Dear Abby: I have a half-sister who is 14 years younger, and a sensitive genealogical case that I never shared with her.
Her “father” married our mother while she was pregnant with another man’s child. The man lied to her about being unmarried and wishing to marry her. My stepfather came to the scene, fell in love with the mother (knowing she was pregnant) and married my half-sister before she gave birth, which is why her birth records show him as the father. Huh.
I urged both of them to tell him, but they kept saying “there was no time,” and now they are both dead.
I’m in my 70s now and not sure about how (or if) I should approach him. I would appreciate your advice on this delicate matter.
sibling status
Dear Brother: I advise readers to disclose such information so that relevant medical data can be accessed if necessary.
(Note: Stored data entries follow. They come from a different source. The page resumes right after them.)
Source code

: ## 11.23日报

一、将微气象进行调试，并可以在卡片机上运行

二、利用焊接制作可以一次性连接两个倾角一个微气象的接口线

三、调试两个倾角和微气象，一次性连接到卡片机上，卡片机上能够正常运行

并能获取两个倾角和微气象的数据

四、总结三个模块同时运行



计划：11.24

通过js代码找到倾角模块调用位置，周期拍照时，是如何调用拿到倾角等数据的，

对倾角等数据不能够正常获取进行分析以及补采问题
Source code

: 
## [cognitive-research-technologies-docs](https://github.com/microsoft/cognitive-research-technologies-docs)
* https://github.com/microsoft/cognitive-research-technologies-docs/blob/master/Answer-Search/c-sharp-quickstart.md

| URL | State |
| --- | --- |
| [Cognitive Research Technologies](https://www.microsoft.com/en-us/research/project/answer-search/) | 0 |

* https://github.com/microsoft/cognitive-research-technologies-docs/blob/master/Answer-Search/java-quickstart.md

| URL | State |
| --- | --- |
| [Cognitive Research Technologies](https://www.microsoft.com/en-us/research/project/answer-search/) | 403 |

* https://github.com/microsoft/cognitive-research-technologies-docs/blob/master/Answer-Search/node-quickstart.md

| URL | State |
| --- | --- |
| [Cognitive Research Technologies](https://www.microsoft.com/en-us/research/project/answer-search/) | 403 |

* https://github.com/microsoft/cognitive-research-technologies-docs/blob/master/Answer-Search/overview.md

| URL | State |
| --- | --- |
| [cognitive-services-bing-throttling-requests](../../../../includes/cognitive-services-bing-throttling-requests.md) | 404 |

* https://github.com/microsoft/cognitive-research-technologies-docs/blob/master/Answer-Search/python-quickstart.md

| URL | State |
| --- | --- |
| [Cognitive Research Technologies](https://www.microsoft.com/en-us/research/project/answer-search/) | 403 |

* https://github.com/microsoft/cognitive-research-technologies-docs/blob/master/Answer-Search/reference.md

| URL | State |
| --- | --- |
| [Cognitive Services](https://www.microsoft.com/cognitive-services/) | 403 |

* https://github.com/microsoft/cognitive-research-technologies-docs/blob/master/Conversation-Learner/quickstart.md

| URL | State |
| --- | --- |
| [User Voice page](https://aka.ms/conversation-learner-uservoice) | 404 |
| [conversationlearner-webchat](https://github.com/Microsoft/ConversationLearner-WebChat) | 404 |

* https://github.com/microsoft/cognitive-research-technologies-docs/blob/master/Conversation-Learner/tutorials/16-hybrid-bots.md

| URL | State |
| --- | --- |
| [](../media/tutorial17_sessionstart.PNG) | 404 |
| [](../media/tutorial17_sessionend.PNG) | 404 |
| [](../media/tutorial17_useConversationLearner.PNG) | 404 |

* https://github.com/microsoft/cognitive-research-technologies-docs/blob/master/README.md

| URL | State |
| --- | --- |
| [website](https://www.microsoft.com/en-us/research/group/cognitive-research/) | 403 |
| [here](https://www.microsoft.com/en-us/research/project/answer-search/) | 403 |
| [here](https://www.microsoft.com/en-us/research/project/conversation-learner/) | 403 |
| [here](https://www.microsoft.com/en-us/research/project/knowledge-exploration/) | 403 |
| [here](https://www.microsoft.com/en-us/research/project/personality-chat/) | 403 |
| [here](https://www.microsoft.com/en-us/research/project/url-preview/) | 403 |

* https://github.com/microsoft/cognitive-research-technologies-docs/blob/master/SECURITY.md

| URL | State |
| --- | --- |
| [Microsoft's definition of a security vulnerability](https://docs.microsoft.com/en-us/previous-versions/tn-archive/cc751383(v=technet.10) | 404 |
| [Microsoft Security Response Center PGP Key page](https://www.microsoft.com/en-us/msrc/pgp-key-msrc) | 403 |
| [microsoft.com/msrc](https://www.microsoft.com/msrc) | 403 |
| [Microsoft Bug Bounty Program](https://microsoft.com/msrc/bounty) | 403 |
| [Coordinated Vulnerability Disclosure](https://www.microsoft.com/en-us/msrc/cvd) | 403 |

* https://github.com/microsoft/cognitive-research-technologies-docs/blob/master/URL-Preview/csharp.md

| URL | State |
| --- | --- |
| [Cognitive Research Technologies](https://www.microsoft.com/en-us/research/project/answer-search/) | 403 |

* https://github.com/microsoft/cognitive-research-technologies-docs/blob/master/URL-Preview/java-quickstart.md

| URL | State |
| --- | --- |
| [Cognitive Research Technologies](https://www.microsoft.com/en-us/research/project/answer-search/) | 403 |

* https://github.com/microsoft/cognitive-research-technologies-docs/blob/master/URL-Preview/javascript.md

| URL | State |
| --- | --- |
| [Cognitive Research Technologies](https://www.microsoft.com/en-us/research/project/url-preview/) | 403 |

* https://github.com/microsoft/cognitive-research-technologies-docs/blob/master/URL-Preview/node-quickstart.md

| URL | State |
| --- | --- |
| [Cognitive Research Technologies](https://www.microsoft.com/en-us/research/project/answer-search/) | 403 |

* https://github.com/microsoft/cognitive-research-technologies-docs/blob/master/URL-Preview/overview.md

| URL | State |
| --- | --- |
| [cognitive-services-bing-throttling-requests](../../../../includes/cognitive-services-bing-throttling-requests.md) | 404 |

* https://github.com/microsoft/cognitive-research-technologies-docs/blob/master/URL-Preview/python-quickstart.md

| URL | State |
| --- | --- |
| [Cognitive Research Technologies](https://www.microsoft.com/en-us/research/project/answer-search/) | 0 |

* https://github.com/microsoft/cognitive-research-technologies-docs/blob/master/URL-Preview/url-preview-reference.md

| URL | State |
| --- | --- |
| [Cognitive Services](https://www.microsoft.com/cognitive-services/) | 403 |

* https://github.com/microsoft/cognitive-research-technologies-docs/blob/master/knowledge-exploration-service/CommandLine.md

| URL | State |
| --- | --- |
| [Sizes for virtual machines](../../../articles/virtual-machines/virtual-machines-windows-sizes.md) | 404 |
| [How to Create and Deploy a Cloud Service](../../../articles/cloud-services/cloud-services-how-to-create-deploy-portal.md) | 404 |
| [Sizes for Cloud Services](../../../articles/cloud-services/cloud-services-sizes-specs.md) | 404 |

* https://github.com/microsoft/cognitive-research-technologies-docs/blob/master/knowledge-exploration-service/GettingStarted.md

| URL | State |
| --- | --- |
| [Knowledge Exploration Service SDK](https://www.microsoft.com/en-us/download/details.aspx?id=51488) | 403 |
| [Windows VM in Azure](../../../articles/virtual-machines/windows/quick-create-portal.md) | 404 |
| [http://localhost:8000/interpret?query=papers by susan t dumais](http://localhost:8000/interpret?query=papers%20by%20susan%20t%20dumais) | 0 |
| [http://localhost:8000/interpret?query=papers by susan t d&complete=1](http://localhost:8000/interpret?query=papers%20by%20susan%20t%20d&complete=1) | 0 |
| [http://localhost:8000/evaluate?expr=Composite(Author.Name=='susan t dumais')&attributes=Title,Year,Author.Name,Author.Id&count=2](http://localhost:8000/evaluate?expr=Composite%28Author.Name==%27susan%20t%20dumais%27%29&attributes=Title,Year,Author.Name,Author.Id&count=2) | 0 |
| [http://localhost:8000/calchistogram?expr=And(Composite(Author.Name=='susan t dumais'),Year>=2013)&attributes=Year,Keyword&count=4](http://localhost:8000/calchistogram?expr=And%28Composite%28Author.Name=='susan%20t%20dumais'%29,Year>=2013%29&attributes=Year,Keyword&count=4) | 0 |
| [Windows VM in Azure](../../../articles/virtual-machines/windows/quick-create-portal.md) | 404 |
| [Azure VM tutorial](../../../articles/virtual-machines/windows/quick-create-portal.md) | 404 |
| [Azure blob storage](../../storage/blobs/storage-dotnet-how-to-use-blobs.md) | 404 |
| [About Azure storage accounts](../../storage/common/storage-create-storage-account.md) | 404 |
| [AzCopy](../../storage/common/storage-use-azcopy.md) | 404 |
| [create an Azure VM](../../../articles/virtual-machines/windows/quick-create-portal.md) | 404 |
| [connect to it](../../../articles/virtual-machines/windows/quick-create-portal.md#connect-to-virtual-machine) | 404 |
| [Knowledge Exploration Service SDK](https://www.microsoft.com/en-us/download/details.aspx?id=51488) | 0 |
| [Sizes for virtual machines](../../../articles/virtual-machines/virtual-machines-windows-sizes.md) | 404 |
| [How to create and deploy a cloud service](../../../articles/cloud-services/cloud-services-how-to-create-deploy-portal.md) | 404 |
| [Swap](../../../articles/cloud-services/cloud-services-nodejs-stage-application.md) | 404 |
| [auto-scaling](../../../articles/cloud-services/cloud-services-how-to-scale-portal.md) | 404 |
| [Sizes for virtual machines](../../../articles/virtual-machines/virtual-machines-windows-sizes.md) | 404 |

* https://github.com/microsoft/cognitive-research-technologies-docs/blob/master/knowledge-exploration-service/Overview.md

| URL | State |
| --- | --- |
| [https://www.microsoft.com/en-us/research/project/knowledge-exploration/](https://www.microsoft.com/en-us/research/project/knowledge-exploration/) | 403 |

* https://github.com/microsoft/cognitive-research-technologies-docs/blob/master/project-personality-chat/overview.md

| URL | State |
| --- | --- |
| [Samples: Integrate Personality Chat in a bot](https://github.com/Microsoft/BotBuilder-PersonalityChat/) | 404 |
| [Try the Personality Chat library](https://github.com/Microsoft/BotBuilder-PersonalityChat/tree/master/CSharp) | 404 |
If you know the identity of your step-sister’s birth father and where her family is located, you should reveal this family secret so that, if need be, she can find out if there is a risk of cancer, heart problems etc. There is a genetic tendency. Having that information could benefit his life or the lives of his children.
Dear Abby: I have two sons and a daughter. My younger son is going to get married in a few months. While he and his sister used to have a close relationship, they have split since his father’s death a year ago. I have reason to doubt that he will not invite his sister to attend the wedding.
I intend to talk heart to heart with my son about this and find out what his intentions are. I regard the invitation as not only proper etiquette, but also an opportunity to make a peace offering.
Would you please advise me on the best way to contact them about this and, in particular, what words to use? I am concerned that if the invitation is not extended, it may be impossible to mend their relationship. I should mention that while they are both good hearted people, they are also stubborn.
heart broken mother
Dear Mother: Whatever happened between your son and daughter, it must have been a doozy that has caused years of estrangement. If you wish to approach your son, do so in the context of your concern that if he is not invited to his wedding, you fear the estrangement may become permanent. But after that, please recognize that it’s her wedding, and it’s her and her fiance’s prerogative to decide who to celebrate with.
Dear Abby: A colleague of mine passed away recently. I sent a sympathy letter to his wife and family. The gentleman who passed away has a best friend who works with me, and they were very close – almost like brothers. They went on fishing trips together, went to football games, etc. I know that friend is sad too. Would it be okay to send this friend a sympathy card as well?
caring friend
Dear Caring Friend: I don’t see anything wrong in doing this. Your coworker has clearly experienced a significant loss, and an expression of sympathy will be both thoughtful and appropriate.